He began hunting Olthoi with a fury that frightened even hardened survivors. Where once he’d been Thomas the Steady, he became Thomas the Grim, seeking not victory but oblivion in every battle. But oblivion wouldn’t come. The lifestones always brought him back, always forced him to continue.
-
‘You’re going to break,’ Elena warned him after watching him take unnecessary risks in a raid. ‘I’ve seen it happen. The mind can only bend so far before it snaps.’
-
‘Maybe that’s what I want. Maybe broken is better than this constant remembering.’
-
‘Your family wouldn’t want this for you.’
-
‘My family thinks I’m dead. Or worse, they think I abandoned them. Every day that passes here is time I’m not there. My son is growing up without me. My wife is growing old alone. And I’m here, unable to die, unable to live, unable to do anything but continue this pointless war.’
It was in this state that Thomas first encountered the Virindi.
The beings of pure thought had been observing the human settlements, drawn by the anomaly of consciousness that survived death. They approached Thomas one night as he sat alone outside Haven’s perimeter, contemplating another deliberate death just to feel something other than despair.
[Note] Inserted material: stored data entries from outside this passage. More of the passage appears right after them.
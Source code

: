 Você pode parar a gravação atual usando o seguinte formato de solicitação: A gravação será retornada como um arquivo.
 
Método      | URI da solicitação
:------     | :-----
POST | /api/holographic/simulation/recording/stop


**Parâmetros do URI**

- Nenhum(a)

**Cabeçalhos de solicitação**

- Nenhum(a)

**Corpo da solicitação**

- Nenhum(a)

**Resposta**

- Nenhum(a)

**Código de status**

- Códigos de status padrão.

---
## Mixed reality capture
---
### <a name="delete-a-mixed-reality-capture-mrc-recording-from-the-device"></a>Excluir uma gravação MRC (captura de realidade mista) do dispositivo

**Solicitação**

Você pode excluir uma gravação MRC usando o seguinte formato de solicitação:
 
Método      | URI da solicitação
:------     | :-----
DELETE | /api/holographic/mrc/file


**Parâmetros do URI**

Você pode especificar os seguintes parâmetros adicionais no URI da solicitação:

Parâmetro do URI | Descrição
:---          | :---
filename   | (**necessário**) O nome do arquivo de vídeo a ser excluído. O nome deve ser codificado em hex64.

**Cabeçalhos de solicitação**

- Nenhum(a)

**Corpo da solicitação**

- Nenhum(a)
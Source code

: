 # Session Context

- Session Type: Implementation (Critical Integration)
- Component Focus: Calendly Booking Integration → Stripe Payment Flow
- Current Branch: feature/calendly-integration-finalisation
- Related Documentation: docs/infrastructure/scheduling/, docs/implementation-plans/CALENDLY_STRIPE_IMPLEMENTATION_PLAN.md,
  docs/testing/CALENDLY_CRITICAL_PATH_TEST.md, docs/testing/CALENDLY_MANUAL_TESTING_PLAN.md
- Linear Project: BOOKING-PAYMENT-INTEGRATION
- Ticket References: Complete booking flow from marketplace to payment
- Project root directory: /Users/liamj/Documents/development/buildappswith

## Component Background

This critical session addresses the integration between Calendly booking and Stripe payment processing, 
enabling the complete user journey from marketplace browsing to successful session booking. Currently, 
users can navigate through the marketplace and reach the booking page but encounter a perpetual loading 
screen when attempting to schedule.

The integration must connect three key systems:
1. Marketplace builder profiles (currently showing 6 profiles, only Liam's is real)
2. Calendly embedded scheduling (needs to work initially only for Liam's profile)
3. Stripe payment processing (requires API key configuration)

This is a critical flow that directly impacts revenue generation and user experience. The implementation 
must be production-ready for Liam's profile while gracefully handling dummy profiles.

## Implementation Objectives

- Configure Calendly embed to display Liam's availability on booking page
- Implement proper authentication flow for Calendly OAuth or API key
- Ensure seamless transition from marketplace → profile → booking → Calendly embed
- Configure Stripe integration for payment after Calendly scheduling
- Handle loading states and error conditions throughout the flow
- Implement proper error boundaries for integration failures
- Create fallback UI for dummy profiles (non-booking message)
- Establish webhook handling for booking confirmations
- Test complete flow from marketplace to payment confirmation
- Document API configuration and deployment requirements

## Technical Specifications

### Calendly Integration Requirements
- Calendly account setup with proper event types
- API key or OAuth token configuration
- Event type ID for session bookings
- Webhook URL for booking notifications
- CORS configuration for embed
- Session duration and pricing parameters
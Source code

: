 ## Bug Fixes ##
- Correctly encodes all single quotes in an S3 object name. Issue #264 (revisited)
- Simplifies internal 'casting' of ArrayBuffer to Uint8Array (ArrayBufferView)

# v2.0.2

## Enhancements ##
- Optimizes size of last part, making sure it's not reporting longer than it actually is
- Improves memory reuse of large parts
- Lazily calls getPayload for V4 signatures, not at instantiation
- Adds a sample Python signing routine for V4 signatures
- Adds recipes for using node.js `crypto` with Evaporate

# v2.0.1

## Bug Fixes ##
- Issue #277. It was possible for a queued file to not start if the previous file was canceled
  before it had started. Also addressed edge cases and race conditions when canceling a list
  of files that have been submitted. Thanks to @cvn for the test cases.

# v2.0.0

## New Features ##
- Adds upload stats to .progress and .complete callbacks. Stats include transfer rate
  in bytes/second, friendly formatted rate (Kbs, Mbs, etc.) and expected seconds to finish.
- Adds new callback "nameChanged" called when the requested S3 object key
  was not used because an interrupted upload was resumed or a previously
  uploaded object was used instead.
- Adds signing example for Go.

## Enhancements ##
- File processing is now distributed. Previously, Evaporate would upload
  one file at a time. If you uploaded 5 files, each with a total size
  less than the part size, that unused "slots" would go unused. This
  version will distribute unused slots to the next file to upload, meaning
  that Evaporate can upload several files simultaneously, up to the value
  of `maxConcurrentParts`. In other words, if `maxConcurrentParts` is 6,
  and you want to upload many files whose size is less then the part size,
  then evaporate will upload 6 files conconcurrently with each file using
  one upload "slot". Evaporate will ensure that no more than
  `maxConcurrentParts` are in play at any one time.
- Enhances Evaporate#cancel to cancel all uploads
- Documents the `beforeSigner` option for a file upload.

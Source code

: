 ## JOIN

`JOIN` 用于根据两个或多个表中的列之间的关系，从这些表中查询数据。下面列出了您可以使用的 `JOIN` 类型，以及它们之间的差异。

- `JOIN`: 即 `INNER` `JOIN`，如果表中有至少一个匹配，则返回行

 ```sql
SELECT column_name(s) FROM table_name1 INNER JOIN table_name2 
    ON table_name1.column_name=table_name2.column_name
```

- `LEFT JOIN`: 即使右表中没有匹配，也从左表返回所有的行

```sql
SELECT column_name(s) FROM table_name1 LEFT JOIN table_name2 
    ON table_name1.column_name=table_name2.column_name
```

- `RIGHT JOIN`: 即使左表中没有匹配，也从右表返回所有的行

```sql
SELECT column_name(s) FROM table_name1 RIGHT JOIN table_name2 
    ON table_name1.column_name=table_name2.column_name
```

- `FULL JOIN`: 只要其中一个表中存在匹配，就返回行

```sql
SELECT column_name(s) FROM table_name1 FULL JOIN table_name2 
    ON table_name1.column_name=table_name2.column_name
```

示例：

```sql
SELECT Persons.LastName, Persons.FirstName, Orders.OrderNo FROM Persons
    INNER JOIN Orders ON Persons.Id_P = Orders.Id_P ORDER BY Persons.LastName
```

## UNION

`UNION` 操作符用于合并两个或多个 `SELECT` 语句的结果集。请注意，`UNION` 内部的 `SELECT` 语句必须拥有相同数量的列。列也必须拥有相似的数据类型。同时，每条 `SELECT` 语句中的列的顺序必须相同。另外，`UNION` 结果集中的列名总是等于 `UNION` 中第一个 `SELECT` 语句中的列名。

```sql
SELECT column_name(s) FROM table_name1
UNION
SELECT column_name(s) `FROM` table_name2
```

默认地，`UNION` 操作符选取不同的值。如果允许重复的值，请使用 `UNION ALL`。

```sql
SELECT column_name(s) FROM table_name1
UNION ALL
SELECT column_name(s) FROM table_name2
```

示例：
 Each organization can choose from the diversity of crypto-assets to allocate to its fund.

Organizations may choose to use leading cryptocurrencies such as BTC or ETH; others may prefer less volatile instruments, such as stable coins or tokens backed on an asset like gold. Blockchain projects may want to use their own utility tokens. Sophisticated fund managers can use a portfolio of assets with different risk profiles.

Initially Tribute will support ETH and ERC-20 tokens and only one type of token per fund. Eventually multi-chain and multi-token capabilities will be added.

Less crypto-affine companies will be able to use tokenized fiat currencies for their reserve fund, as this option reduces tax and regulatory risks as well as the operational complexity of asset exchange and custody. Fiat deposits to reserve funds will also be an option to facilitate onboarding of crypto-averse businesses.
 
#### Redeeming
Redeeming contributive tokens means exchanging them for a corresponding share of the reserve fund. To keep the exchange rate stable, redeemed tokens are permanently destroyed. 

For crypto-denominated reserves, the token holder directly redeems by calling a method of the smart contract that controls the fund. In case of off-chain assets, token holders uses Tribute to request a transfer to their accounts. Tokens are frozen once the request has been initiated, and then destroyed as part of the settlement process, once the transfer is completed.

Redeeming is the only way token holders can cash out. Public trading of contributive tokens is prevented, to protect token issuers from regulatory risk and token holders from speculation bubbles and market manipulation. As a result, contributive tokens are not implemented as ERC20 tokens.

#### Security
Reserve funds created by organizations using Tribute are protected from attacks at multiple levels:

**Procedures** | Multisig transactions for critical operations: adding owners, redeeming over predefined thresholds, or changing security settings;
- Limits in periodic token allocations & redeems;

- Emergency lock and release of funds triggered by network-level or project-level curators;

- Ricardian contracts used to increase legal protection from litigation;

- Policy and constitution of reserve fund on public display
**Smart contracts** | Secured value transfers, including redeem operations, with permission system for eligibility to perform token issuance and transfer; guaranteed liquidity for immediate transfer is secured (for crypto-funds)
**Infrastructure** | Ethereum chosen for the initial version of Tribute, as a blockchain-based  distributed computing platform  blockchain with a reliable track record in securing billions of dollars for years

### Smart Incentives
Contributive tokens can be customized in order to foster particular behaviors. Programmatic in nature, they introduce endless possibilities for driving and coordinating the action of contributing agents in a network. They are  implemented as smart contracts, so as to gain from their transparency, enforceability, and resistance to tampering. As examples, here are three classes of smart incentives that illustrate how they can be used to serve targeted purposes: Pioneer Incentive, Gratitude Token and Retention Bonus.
They didn’t speak in words but in concepts that appeared directly in his mind, cold and precise as mathematical proofs.
You seek return. We seek understanding. Cooperation benefits both.
-
‘What are you?’ We are thought without flesh, will without matter. Trapped as you are trapped, seeking escape as you seek escape.
-
‘Can you get me home?’ Home is a concept. Concepts can be altered. Reality can be rewritten. But the key is held by the one who brought you here.
-
‘Asheron.’ The Yalain. He must be understood, controlled, or eliminated. We will teach you. You will act. Both will benefit.
The alliance that formed that night would have consequences Thomas couldn’t imagine. The Virindi taught him to see the threads that bound reality, the magical resonances that held souls to lifestones, the patterns that governed portal formation. In return, he became their agent among humans, gathering information, recruiting others who’d lost hope, building toward a confrontation with Asheron that might free them all or damn them further.
3 Marcus’s Military Innovation
While others despaired or theorized, Marcus organized. He established communication between the scattered human settlements, creating a network that shared intelligence, resources, and tactical innovations. What began as simple survival evolved into something resembling an actual military force.
He introduced Roman Legion tactics adapted for Olthoi combat: shield walls modified to defend against attacks from below, pilum designed to penetrate chitin at specific angles, formations that could respond to the three-dimensional nature of Olthoi assaults.
-
‘Discipline defeats numbers,’ he drilled into his recruits. ‘Coordination defeats strength. Intelligence defeats instinct. We may be outnumbered, but we are not outmatched.’
-
‘They’re infinite, Commander. They breed faster than we can kill them.’
-
‘Then we don’t try to kill them all. We establish boundaries, create deterrents, make the cost of attacking us higher than the benefit. Even insects understand economics on an instinctive level.’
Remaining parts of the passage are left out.